No, you do not need to review the entire archive by hand. Usually a sample of 20–30 pages or 30–50 documents of one type is enough.

Do not pick only the good files. Check the beginning, middle, end, tables, stamped pages, and pages with small print. That will show you much faster where OCR regularly fails.

What should be checked in raw text before indexing?

Look at the things that change meaning: dates, amounts, contract numbers, IIN, percentages, and part numbers. If you already see confusion here, like "O" instead of "0" or "l" instead of "1", the index will start making mistakes.

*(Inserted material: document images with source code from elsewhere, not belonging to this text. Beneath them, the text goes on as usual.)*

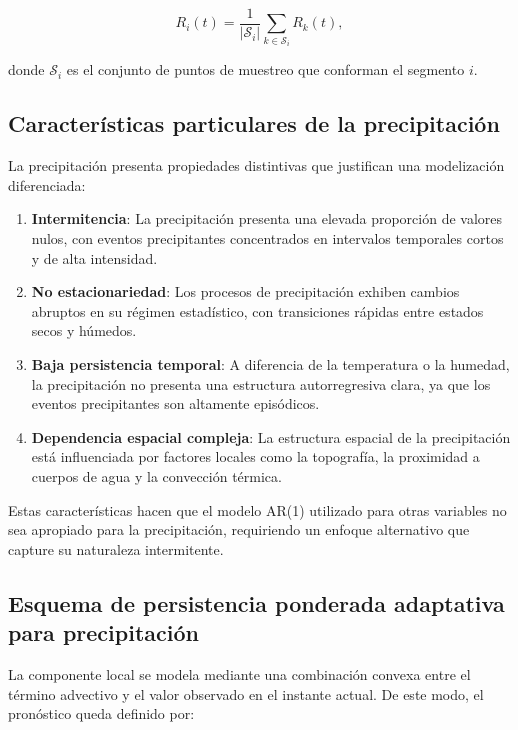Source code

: \documentclass[
  spanish,
  us-letterpaper,
]{scrreprt}
\numberwithin{equation}{section}
\begin{document}
\[
R_i(t) = \frac{1}{|\mathcal{S}_i|} \sum_{k \in \mathcal{S}_i} R_k(t),
\]

donde \(\mathcal{S}_i\) es el conjunto de puntos de muestreo que
conforman el segmento \(i\).

\subsection{Características particulares de la
precipitación}\label{caracteruxedsticas-particulares-de-la-precipitaciuxf3n}

La precipitación presenta propiedades distintivas que justifican una
modelización diferenciada:

\begin{enumerate}
\def\labelenumi{\arabic{enumi}.}
\item
  \textbf{Intermitencia}: La precipitación presenta una elevada
  proporción de valores nulos, con eventos precipitantes concentrados en
  intervalos temporales cortos y de alta intensidad.
\item
  \textbf{No estacionariedad}: Los procesos de precipitación exhiben
  cambios abruptos en su régimen estadístico, con transiciones rápidas
  entre estados secos y húmedos.
\item
  \textbf{Baja persistencia temporal}: A diferencia de la temperatura o
  la humedad, la precipitación no presenta una estructura autorregresiva
  clara, ya que los eventos precipitantes son altamente episódicos.
\item
  \textbf{Dependencia espacial compleja}: La estructura espacial de la
  precipitación está influenciada por factores locales como la
  topografía, la proximidad a cuerpos de agua y la convección térmica.
\end{enumerate}

Estas características hacen que el modelo AR(1) utilizado para otras
variables no sea apropiado para la precipitación, requiriendo un enfoque
alternativo que capture su naturaleza intermitente.

\subsection{Esquema de persistencia ponderada adaptativa para
precipitación}\label{esquema-de-persistencia-ponderada-adaptativa-para-precipitaciuxf3n}

La componente local se modela mediante una combinación convexa entre el
término advectivo y el valor observado en el instante actual. De este
modo, el pronóstico queda definido por:
\end{document}
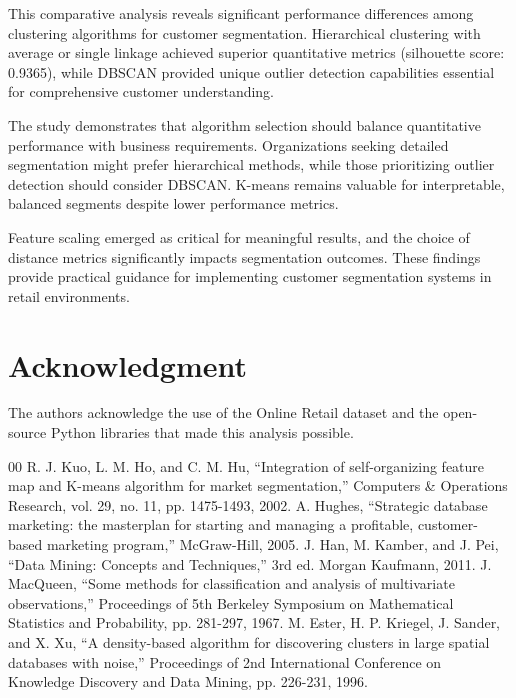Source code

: \documentclass[conference]{IEEEtran}
\begin{document}
This comparative analysis reveals significant performance differences among clustering algorithms for customer segmentation. Hierarchical clustering with average or single linkage achieved superior quantitative metrics (silhouette score: 0.9365), while DBSCAN provided unique outlier detection capabilities essential for comprehensive customer understanding.

The study demonstrates that algorithm selection should balance quantitative performance with business requirements. Organizations seeking detailed segmentation might prefer hierarchical methods, while those prioritizing outlier detection should consider DBSCAN. K-means remains valuable for interpretable, balanced segments despite lower performance metrics.

Feature scaling emerged as critical for meaningful results, and the choice of distance metrics significantly impacts segmentation outcomes. These findings provide practical guidance for implementing customer segmentation systems in retail environments.

\section*{Acknowledgment}

The authors acknowledge the use of the Online Retail dataset and the open-source Python libraries that made this analysis possible.

\begin{thebibliography}{00}
 R. J. Kuo, L. M. Ho, and C. M. Hu, ``Integration of self-organizing feature map and K-means algorithm for market segmentation,'' Computers \& Operations Research, vol. 29, no. 11, pp. 1475-1493, 2002.
 A. Hughes, ``Strategic database marketing: the masterplan for starting and managing a profitable, customer-based marketing program,'' McGraw-Hill, 2005.
 J. Han, M. Kamber, and J. Pei, ``Data Mining: Concepts and Techniques,'' 3rd ed. Morgan Kaufmann, 2011.
 J. MacQueen, ``Some methods for classification and analysis of multivariate observations,'' Proceedings of 5th Berkeley Symposium on Mathematical Statistics and Probability, pp. 281-297, 1967.
 M. Ester, H. P. Kriegel, J. Sander, and X. Xu, ``A density-based algorithm for discovering clusters in large spatial databases with noise,'' Proceedings of 2nd International Conference on Knowledge Discovery and Data Mining, pp. 226-231, 1996.
\end{thebibliography}
\end{document}
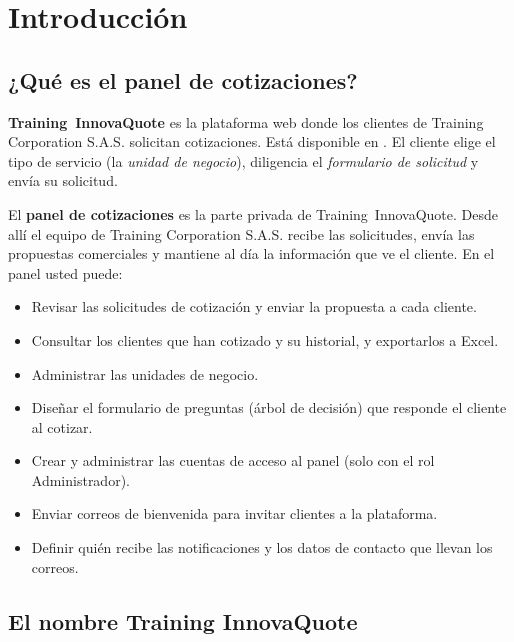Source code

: \chapter{Introducción}\label{cap:intro}


\section{¿Qué es el panel de cotizaciones?}\label{sec:que-es}

\textbf{Training~InnovaQuote} es la plataforma web donde los clientes de Training Corporation S.A.S. solicitan
cotizaciones. Está disponible en \ruta{\dominio}. El cliente elige el tipo de servicio (la
\emph{unidad de negocio}), diligencia el \emph{formulario de solicitud} y envía su solicitud.

El \textbf{panel de cotizaciones} es la parte privada de Training~InnovaQuote. Desde allí el equipo de
Training Corporation S.A.S. recibe las solicitudes, envía las propuestas comerciales y mantiene
al día la información que ve el cliente. En el panel usted puede:

\begin{itemize}
  \item Revisar las solicitudes de cotización y enviar la propuesta a cada cliente.
  \item Consultar los clientes que han cotizado y su historial, y exportarlos a Excel.
  \item Administrar las unidades de negocio.
  \item Diseñar el formulario de preguntas (árbol de decisión) que responde el cliente al cotizar.
  \item Crear y administrar las cuentas de acceso al panel (solo con el rol Administrador).
  \item Enviar correos de bienvenida para invitar clientes a la plataforma.
  \item Definir quién recibe las notificaciones y los datos de contacto que llevan los correos.
\end{itemize}

\section{El nombre Training InnovaQuote}\label{sec:nombre}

Then quickly assess the structure. The text should read continuously, without stray symbols, repeated lines, merged columns, or page numbers suddenly appearing inside a paragraph.

Why do tables so often break RAG answers?

Because a table loses the relationship between its columns after bad OCR. The amount, term, and rate are still in the text, but it is no longer clear what belongs to what.

If the table has fallen apart, do not index it as is. It is better to rewrite the rows as a clear "field: value" format or keep each record as a separate text block.

When should a document be stopped and not indexed?

Do not let the document into the index if your eye trips over the text every couple of sentences. It is a simple but honest test.

If columns are mixed together, the footer repeats, numbers are only readable by guesswork, or the same paragraph appears several times, clean the document first or request a new scan.

Should text be cleaned before chunking?

Yes, clean first, chunk second. If you split dirty text into pieces first, each chunk already carries the error into search.

First remove repeats, headers and footers, blank pages, and line merges. Only after that should you split the text into fragments and build the index.

What should I do with duplicate pages and different versions of one document?

You need to deal with duplicates right away. Otherwise search will keep pulling the fragment that appears most often, not the one that is actually correct.

Store the page number, file name, and document version with each chunk. Then you can quickly see where the answer came from and avoid mixing a draft with a signed copy.

Will a new model help if OCR has already made mistakes?

Usually not. A new model may sound more polished, but it still relies on the text stored in the index.

Test it simply: keep the same index and ask the same questions to two or three models. If they all stumble in the same places, the problem is in the source or the search, not in the model.

Where should we start if the team is just implementing RAG on scans?

Start small: take one document type, set a page quality threshold, and create a separate queue for bad scans. That is already enough to remove most major failures.

If you are comparing several models, keep the same index and change only the model. For this kind of test, it helps when you can switch models through one OpenAI-compatible endpoint without changing the SDK or your current prompts.